Available records Start Marker

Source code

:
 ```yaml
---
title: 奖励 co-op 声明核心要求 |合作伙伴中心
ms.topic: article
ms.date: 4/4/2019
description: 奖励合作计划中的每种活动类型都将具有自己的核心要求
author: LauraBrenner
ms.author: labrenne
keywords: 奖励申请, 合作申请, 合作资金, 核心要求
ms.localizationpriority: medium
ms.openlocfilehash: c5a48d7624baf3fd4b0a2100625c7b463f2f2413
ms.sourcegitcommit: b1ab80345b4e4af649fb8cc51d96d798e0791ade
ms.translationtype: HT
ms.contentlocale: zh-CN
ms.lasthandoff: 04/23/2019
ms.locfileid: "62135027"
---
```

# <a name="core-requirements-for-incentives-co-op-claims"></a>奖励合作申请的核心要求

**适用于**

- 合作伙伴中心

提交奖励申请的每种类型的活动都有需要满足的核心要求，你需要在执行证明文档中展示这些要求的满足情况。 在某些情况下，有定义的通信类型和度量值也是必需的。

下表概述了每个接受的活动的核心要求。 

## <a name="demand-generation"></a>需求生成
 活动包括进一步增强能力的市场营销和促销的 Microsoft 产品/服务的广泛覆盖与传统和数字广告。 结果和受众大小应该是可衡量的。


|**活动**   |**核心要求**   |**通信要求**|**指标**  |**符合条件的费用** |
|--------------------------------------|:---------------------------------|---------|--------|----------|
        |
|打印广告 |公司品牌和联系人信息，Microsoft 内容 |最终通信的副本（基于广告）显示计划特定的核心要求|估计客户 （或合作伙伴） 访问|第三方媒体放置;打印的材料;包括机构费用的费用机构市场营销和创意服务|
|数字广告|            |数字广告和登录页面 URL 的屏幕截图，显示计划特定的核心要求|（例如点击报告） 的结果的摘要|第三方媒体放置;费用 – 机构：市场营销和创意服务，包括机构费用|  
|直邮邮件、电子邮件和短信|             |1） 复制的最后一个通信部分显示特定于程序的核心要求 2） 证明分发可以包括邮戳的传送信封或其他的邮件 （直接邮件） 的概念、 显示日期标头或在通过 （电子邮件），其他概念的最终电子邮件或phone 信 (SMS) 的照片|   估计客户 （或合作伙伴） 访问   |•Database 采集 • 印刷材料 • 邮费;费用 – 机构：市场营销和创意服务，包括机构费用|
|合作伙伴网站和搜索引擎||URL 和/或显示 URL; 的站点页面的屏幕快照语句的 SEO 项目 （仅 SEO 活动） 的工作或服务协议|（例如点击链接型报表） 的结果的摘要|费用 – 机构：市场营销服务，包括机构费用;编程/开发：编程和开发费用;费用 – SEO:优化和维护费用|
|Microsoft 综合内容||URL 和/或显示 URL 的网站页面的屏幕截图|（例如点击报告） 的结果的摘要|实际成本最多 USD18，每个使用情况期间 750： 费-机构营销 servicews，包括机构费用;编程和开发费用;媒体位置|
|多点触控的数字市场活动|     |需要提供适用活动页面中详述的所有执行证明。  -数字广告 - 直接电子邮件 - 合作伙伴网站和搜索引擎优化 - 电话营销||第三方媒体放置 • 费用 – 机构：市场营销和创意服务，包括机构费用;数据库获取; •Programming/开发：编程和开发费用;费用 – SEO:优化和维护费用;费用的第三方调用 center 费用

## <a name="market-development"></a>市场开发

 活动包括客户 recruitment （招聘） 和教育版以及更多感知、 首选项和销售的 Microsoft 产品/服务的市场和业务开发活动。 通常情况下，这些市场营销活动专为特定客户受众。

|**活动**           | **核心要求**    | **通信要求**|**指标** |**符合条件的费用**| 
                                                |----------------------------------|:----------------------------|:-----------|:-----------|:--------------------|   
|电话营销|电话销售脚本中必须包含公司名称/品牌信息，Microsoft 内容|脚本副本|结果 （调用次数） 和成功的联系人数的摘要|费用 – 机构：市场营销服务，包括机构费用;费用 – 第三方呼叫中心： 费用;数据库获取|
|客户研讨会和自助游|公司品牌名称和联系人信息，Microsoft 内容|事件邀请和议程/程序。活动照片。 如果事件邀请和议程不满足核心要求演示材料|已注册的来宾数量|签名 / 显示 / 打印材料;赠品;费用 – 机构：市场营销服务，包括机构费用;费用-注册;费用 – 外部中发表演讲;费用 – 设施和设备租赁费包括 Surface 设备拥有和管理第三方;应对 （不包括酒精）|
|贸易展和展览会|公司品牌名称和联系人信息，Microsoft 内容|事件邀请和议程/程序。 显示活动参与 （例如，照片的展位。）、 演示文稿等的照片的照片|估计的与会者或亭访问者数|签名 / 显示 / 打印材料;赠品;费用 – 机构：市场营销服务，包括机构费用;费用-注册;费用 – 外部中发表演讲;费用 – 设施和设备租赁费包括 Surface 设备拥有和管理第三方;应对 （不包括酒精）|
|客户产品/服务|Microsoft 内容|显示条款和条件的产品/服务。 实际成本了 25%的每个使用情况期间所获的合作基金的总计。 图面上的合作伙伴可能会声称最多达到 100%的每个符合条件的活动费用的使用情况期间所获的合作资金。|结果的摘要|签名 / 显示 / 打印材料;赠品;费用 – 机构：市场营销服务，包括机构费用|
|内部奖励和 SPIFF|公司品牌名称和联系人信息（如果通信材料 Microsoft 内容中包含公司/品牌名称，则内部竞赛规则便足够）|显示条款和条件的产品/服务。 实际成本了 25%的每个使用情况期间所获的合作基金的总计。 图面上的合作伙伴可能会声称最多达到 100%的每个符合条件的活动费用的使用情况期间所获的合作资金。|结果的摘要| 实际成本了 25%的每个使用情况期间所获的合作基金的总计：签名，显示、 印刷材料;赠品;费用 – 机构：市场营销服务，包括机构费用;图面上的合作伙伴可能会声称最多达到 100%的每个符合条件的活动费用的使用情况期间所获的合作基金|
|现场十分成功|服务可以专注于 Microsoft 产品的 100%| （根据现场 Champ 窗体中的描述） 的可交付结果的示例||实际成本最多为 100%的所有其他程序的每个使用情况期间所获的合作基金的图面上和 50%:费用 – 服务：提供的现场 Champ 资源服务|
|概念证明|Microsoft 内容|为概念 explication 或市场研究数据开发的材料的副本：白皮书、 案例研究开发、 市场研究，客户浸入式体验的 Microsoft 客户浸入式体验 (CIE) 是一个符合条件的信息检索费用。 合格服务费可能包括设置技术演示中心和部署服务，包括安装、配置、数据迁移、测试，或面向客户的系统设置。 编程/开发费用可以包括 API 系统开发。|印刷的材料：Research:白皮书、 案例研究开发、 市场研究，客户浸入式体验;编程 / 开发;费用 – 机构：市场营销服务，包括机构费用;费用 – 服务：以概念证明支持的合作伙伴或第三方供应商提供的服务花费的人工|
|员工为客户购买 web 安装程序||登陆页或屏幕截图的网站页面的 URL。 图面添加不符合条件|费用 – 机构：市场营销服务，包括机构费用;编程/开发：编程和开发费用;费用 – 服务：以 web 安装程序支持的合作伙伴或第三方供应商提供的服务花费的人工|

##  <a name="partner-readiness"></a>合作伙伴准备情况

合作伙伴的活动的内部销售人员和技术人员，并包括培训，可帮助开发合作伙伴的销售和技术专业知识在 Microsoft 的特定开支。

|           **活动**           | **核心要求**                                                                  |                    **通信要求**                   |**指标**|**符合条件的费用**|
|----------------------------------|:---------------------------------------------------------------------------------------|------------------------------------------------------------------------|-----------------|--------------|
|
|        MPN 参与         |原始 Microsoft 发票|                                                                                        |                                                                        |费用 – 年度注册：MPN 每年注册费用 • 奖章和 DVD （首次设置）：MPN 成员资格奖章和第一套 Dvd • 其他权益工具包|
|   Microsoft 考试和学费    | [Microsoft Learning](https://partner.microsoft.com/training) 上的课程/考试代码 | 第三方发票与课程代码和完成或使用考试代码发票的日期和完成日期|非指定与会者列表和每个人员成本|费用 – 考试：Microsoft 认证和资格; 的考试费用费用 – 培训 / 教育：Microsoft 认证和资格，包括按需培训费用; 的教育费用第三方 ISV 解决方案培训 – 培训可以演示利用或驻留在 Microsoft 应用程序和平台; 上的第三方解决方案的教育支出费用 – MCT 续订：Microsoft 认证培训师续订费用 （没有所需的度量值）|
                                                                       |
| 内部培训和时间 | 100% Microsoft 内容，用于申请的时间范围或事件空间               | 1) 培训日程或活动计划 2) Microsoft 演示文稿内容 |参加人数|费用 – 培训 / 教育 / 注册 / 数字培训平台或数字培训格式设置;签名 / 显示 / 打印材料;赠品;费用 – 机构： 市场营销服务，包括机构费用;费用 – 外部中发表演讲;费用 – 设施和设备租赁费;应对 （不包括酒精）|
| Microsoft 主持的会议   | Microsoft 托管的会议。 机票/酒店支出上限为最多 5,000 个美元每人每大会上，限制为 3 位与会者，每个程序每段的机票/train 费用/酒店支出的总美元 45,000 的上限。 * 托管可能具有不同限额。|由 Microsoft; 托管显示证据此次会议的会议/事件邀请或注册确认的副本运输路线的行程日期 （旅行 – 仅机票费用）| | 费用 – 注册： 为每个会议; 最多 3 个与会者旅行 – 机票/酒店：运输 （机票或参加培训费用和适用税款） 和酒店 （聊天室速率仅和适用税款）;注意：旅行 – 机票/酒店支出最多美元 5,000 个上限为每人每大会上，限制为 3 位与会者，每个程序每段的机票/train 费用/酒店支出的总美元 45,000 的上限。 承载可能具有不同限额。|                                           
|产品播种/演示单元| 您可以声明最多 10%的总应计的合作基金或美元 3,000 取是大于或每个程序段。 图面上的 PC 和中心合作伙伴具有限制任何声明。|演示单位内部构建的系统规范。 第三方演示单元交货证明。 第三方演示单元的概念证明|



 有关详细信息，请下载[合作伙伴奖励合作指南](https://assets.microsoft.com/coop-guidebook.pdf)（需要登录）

Available records End Marker

• _Activity_: The answer should hold the lines from the one containing "45,000 的上限。 承载可能具有不同限额。|" through the end of the entries above, set down exactly, with both ends included.

• _Exercise answer_:
| Microsoft 主持的会议   | Microsoft 托管的会议。 机票/酒店支出上限为最多 5,000 个美元每人每大会上，限制为 3 位与会者，每个程序每段的机票/train 费用/酒店支出的总美元 45,000 的上限。 * 托管可能具有不同限额。|由 Microsoft; 托管显示证据此次会议的会议/事件邀请或注册确认的副本运输路线的行程日期 （旅行 – 仅机票费用）| | 费用 – 注册： 为每个会议; 最多 3 个与会者旅行 – 机票/酒店：运输 （机票或参加培训费用和适用税款） 和酒店 （聊天室速率仅和适用税款）;注意：旅行 – 机票/酒店支出最多美元 5,000 个上限为每人每大会上，限制为 3 位与会者，每个程序每段的机票/train 费用/酒店支出的总美元 45,000 的上限。 承载可能具有不同限额。|                                           
|产品播种/演示单元| 您可以声明最多 10%的总应计的合作基金或美元 3,000 取是大于或每个程序段。 图面上的 PC 和中心合作伙伴具有限制任何声明。|演示单位内部构建的系统规范。 第三方演示单元交货证明。 第三方演示单元的概念证明|



 有关详细信息，请下载[合作伙伴奖励合作指南](https://assets.microsoft.com/coop-guidebook.pdf)（需要登录）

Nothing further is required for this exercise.